Asked if he is prepared for a physical Australian approach, he responded: “We’re not small guys either. Our primary objective is to try to win the test, if it kicks off, it kicks off. I don’t know what to say to that.”
Australia have been known to try and intimidate Ireland, especially after defeats as they have suffered in the last two series.
After a smaller indigenous side represented Australia last year, Moran and his colleagues are under no illusions about the physical presence their opponents possess this time around.
“We’re hoping that forewarned is forearmed. I suppose intensity training has to be upped.”

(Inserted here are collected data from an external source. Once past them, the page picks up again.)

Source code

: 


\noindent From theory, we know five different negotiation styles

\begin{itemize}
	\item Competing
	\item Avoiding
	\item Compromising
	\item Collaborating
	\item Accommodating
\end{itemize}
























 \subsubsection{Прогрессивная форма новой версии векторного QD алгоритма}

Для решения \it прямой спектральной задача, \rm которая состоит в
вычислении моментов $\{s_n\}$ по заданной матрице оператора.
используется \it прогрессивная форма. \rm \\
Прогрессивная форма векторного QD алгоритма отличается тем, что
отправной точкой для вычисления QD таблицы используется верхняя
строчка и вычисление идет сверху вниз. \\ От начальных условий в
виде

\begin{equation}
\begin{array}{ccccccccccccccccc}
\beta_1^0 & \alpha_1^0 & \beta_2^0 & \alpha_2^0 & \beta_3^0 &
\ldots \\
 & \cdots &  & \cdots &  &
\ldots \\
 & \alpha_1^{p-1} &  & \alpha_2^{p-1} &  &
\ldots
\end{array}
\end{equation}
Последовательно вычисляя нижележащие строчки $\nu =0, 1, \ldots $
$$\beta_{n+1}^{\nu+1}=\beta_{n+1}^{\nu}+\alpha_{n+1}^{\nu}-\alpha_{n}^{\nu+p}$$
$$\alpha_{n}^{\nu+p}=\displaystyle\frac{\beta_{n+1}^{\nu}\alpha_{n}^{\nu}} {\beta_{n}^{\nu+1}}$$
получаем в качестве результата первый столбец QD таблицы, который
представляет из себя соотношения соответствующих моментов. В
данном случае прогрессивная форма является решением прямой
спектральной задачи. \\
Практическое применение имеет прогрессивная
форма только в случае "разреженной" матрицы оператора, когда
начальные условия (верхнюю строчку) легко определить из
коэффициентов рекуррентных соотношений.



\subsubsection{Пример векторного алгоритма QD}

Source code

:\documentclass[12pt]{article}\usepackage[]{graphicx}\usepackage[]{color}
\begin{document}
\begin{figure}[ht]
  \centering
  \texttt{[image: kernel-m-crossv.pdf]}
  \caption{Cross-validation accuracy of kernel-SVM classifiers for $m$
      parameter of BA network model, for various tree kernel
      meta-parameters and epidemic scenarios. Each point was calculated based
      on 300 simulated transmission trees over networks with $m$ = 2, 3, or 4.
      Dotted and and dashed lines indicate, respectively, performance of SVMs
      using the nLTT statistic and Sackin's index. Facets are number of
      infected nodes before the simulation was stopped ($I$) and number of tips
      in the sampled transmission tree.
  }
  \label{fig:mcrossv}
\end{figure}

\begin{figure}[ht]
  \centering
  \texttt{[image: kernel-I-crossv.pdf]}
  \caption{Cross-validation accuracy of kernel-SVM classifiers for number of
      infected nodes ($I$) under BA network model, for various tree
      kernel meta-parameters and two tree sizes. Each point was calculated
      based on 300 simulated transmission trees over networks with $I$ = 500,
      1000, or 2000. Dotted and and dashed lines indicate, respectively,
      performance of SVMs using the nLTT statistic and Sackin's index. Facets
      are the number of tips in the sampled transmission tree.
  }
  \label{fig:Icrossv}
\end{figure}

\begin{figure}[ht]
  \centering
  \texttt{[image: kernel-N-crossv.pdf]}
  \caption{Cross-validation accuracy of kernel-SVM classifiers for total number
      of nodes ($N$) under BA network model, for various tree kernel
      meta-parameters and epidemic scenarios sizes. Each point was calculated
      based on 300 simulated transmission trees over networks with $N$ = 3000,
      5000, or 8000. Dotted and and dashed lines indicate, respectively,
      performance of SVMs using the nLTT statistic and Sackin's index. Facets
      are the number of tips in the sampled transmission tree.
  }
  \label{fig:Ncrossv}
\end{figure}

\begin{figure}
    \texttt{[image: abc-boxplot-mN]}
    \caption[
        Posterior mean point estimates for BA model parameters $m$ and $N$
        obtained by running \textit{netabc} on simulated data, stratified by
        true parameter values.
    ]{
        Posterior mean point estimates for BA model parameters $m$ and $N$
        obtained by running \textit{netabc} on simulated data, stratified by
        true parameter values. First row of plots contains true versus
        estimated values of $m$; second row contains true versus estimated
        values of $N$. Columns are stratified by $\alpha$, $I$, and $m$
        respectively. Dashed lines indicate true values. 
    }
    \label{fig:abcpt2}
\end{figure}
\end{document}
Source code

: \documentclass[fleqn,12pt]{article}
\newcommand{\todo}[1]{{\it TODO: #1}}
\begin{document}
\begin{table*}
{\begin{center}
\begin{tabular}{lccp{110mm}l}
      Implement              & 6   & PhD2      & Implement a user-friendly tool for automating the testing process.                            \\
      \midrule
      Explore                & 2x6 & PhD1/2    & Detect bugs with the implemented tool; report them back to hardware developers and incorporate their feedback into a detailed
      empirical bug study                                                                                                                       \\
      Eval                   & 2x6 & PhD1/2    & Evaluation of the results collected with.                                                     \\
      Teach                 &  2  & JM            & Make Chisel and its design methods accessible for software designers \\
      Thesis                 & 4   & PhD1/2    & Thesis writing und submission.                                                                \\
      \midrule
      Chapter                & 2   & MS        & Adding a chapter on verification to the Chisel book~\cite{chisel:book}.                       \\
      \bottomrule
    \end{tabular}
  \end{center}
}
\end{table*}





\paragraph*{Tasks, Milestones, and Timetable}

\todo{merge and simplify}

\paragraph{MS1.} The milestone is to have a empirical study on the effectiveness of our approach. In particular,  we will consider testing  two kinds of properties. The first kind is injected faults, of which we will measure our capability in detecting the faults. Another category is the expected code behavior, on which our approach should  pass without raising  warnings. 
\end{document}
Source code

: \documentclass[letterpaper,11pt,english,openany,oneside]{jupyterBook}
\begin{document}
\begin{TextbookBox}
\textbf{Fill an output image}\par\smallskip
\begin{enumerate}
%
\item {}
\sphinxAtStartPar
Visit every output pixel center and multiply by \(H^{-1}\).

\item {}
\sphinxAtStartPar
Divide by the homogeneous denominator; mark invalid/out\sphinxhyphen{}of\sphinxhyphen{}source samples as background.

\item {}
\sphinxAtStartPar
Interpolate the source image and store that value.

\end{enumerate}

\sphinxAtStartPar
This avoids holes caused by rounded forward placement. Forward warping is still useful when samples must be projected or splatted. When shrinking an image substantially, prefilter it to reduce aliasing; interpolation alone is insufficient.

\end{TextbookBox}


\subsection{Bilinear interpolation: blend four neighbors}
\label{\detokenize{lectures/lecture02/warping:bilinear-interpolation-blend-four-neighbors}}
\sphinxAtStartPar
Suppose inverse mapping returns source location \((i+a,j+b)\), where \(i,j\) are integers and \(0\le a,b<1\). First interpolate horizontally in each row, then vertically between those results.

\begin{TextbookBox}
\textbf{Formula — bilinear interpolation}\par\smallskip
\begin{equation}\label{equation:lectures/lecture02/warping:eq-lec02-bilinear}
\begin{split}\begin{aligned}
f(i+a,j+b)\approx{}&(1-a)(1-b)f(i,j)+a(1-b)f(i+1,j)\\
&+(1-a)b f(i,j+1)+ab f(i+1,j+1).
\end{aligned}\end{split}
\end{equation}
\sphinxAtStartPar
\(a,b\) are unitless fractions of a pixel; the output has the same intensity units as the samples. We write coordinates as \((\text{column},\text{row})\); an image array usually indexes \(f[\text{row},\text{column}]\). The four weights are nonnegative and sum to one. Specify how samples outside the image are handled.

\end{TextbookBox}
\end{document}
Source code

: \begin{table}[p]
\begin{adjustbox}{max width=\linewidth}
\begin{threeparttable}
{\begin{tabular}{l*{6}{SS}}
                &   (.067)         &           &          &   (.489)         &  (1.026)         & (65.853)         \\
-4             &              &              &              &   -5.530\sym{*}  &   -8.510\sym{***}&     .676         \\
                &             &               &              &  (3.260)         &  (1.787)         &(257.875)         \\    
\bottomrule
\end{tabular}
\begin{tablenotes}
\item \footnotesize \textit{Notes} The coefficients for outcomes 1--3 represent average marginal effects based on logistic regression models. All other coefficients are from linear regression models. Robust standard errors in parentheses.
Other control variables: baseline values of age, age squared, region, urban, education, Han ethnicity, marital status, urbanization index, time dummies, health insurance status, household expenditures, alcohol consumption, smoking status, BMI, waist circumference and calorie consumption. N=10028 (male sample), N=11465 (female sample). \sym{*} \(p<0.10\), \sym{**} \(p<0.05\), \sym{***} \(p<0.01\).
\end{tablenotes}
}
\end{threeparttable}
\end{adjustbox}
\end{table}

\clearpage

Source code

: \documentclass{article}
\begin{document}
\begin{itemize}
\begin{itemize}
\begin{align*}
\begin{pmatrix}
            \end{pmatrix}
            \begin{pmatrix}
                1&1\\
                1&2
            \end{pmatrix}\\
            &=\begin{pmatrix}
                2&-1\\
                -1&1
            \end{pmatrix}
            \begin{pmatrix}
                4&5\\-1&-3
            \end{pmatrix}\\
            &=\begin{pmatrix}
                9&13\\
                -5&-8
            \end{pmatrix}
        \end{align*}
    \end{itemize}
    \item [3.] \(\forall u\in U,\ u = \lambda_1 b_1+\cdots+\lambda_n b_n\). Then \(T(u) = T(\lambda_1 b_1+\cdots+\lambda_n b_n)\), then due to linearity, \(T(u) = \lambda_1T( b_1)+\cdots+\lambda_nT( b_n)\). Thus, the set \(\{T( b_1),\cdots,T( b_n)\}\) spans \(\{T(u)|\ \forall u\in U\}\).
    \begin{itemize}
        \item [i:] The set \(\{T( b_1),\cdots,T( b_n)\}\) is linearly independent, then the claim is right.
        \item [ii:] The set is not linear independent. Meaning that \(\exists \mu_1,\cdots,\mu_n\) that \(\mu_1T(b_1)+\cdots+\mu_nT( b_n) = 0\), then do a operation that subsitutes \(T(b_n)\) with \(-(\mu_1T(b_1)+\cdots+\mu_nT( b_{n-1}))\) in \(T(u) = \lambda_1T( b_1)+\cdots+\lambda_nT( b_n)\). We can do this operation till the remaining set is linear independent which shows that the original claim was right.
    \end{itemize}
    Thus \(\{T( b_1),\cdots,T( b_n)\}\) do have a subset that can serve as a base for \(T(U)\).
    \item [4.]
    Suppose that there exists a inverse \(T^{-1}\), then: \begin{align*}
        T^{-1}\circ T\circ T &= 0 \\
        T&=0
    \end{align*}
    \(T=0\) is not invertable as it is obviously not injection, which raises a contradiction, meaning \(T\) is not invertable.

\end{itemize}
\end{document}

For Moran, this marks a return to Australia after a trial with St Kilda in 2009. Both he and Tommy Walsh arrived at the Melbourne club but only Walsh was offered a contract. “I didn’t play that much football over there, it was just testing, runs and different distances and stuff. Maybe they thought I was a bit smaller because they kind of said that I was a couple of inches smaller and that you were more of a runner so maybe that had an impact. When I went over I was competing with Tommy because we were the same height and stuff and they had Tommy signed before we went out.”
Walsh is likely to link up with his pal Moran in Melbourne later this week but the All Star doesn’t regret missing out on the life of a professional sportsman. “I’d be talking to Tommy every day or every second day and it’s not always as good as it cracked up to be. It’s a very tough environment. I’m happy with my own career.”